Above is the setup on my previous Laptop, with one Control Plane (master) and two slaves. There had been a few problems with the VirtualBox networking. Different types of networking are supported by VirtualBox (1) and Bridged Networking was used. With Bridged Networking everything was working fine with the below problems.

- Had to be always connected to the network. Won't be able to work in the offline mode.
- Also, switching between the different networks will change the IP of the master and K8S would stop working.

As mentioned above there is more than one way of configuring the network in VirtualBox. The same can be seen in the Virtual Machine settings under Network tab.

Here(1) is a good article on the different types of networking in VirtualBox and details about them. On the Y-Axis we have the different types of networking and on the X-Axis the features they support. Let's narrow down to the type of networking we would like to use with VirtualBox by identifying the required features for having a K8S Cluster on the Laptop.

-- "VM <--> VM" -- Required for communicating across VM instances.
-- "VM <- Host" -- Required as we need to connect from the Host OS to the Guest for debugging etc.
-- "VM --> LAN" -- Required for the internet connection to download the different softwares
-- "VM --> Host" -- Is optional for connecting from the Virtual Machine to Host
-- "VM <-- LAN" -- Is optional for accessing the K8S Cluster from outside the Laptop

From the feature matrix and the required features, the only options left around the VirtualBox networking are NAT Network and Bridged Networking. The problem with the Bridged networking is that as mentioned above, it always requires connection to the network and switching to a different network changes the IP of the K8S master and breaks down the entire setup. The certificates during the K8S setup are tied to a specific IP and need to generated again each time the IP address of the master changes (1). This is not impossible, but is tedious every time we change the network and the IP address of the master changes. So, the only optimal option left is to use the NAT Network.
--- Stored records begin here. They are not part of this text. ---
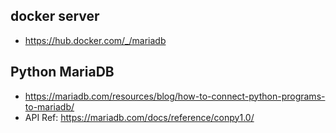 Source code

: 
## docker server
* https://hub.docker.com/_/mariadb

## Python MariaDB
* https://mariadb.com/resources/blog/how-to-connect-python-programs-to-mariadb/
* API Ref: https://mariadb.com/docs/reference/conpy1.0/ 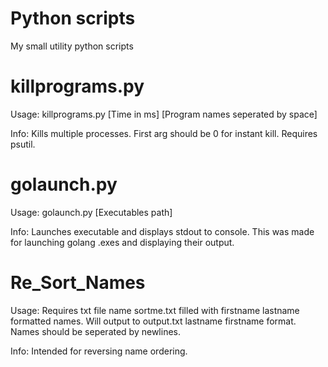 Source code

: # Python scripts
My small utility python scripts

# killprograms.py
Usage:
killprograms.py \[Time in ms] \[Program names seperated by space]

Info:
Kills multiple processes. First arg should be 0 for instant kill. Requires psutil.

# golaunch.py
Usage:
golaunch.py \[Executables path]

Info:
Launches executable and displays stdout to console. This was made for launching golang .exes and displaying their output.

# Re_Sort_Names
Usage:
Requires txt file name sortme.txt filled with firstname lastname formatted names. Will output to output.txt lastname firstname format.
Names should be seperated by newlines.

Info:
Intended for reversing name ordering.
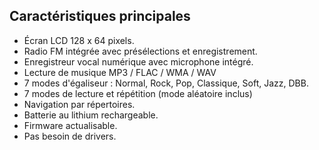 ## Caractéristiques principales

-	Écran LCD 128 x 64 pixels.
-	Radio FM intégrée avec présélections et enregistrement.
-	Enregistreur vocal numérique avec microphone intégré.
-	Lecture de musique MP3 / FLAC / WMA / WAV
-	7 modes d'égaliseur : Normal, Rock, Pop, Classique, Soft, Jazz, DBB.
-	7 modes de lecture et répétition (mode aléatoire inclus)
-	Navigation par répertoires.
-	Batterie au lithium rechargeable.
-	Firmware actualisable.
-	Pas besoin de drivers.
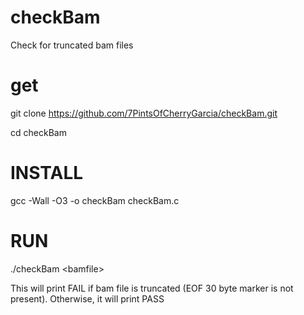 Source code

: # checkBam
Check for truncated bam files

# get
git clone https://github.com/7PintsOfCherryGarcia/checkBam.git

cd checkBam

# INSTALL
gcc -Wall -O3 -o checkBam checkBam.c

# RUN
./checkBam \<bamfile\>

This will print FAIL if bam file is truncated (EOF 30 byte marker is not present).
Otherwise, it will print PASS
With the combination of the NAT Network in VirtualBox and using static IP address in guest Virtual Machines, we don't need to worry about changing from one network to another as the VirtualBox NAT Network has a DHCP component and an IP address from it can be configured as Static IP for the Guest Virtual Machines. Also, a Virtual Switch would be used for the communication across the different guest Virtual Machines and there is no need to be connected to the network. This ensures that we can work in the offline mode with K8S on the laptop even we are on the move. Below are the different components while using the VirtualBox NAT Network and how the network communication happens. Highlighted in the red is how the network communication happens.

The only catch with the NAT Network is that we won't be able to connect to the guest Virtual Machines directly without doing any port forwarding as mentioned in the VirtualBox documentation here (1). The documentation mentions NAT, but the same applies to the NAT Network also. This is a not a big issue, but is a matter of configuring the VirtualBox with "Port Forwarding Rules" before connecting to the guest Virtual Machines.
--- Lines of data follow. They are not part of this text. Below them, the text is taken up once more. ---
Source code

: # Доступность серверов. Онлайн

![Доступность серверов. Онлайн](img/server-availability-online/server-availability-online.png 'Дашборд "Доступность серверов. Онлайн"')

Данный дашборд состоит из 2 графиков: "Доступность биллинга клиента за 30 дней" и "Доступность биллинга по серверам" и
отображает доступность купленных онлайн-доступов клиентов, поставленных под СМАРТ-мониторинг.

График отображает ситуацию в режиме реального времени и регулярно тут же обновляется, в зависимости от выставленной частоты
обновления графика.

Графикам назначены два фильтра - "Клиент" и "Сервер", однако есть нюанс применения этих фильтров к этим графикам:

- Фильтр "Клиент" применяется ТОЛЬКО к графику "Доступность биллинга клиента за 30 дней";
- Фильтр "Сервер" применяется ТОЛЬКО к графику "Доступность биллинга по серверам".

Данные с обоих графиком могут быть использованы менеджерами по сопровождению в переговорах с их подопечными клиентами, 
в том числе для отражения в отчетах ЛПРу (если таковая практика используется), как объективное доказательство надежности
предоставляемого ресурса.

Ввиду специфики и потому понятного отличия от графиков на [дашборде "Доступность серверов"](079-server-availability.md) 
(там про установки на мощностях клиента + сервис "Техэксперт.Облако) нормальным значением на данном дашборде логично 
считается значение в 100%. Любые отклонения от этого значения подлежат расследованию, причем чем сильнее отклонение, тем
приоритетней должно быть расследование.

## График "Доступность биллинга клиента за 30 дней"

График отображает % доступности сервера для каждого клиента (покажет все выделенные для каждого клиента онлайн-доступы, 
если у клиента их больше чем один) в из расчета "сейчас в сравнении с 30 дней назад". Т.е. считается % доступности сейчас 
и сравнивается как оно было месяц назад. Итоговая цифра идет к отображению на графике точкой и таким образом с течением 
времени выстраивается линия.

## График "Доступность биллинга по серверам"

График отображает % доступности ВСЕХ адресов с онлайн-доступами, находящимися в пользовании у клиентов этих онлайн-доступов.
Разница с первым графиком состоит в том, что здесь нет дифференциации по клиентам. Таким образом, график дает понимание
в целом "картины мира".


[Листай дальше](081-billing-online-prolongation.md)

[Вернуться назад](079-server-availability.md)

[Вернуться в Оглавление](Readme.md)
In a future blog, I will provide the binaries and the steps to easily setup K8S on a laptop. But, for now I took a screenshot of the Memory usage before and after starting the Virtual Machines on the laptop.
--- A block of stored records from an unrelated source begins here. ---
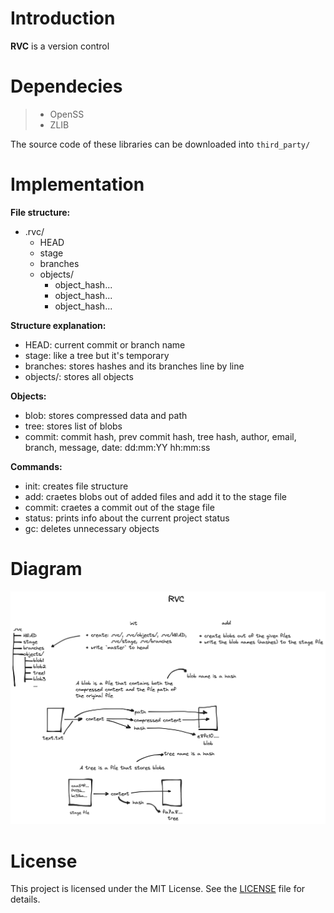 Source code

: # Introduction

**RVC** is a version control

# Dependecies

> * OpenSS
> * ZLIB

The source code of these libraries can be downloaded into `third_party/`

# Implementation

**File structure:**
* .rvc/
	* HEAD
	* stage
	* branches
	* objects/
		* object_hash...
		* object_hash...
		* object_hash...

**Structure explanation:**
* HEAD: current commit or branch name
* stage: like a tree but it's temporary
* branches: stores hashes and its branches line by line
* objects/: stores all objects

**Objects:**
* blob: stores compressed data and path
* tree: stores list of blobs
* commit: commit hash, prev commit hash, tree hash, author, email, branch, message, date: dd:mm:YY hh:mm:ss

**Commands:**
* init: creates file structure
* add: craetes blobs out of added files and add it to the stage file
* commit: craetes a commit out of the stage file
* status: prints info about the current project status
* gc: deletes unnecessary objects

# Diagram

![commands](docs/commands.png)

# License

This project is licensed under the MIT License. See the [LICENSE](LICENSE) file for details.

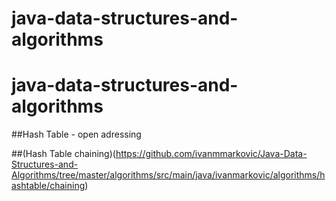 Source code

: # java-data-structures-and-algorithms


# java-data-structures-and-algorithms

##Hash Table - open adressing

##(Hash Table chaining)(https://github.com/ivanmmarkovic/Java-Data-Structures-and-Algorithms/tree/master/algorithms/src/main/java/ivanmarkovic/algorithms/hashtable/chaining)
(Starting the Virtual Machines with K8S)


(Laptop CPU and RAM)

Within 4 to 5 minutes, I was able to login to the K8S master and able to get the list of nodes and the pods using the kubectl command.


To conclude setting up K8S is not a hard task, but requires a bit of patience for the installation of the OS, softwares, configurations and finally cloning the Virtual Machines, so as to avoid repetition of tasks and saving time. Also "VirtualBox NAT Network" is the best option in the network type as this enables to work in the offline mode and doesn't break the K8S setup while switching between networks.

As mentioned I would be uploading the Virtual Machines Images and would be detailing the procedure for setting up K8S on a Laptop. But, I need to zip and uploads huge files, so it might take some time.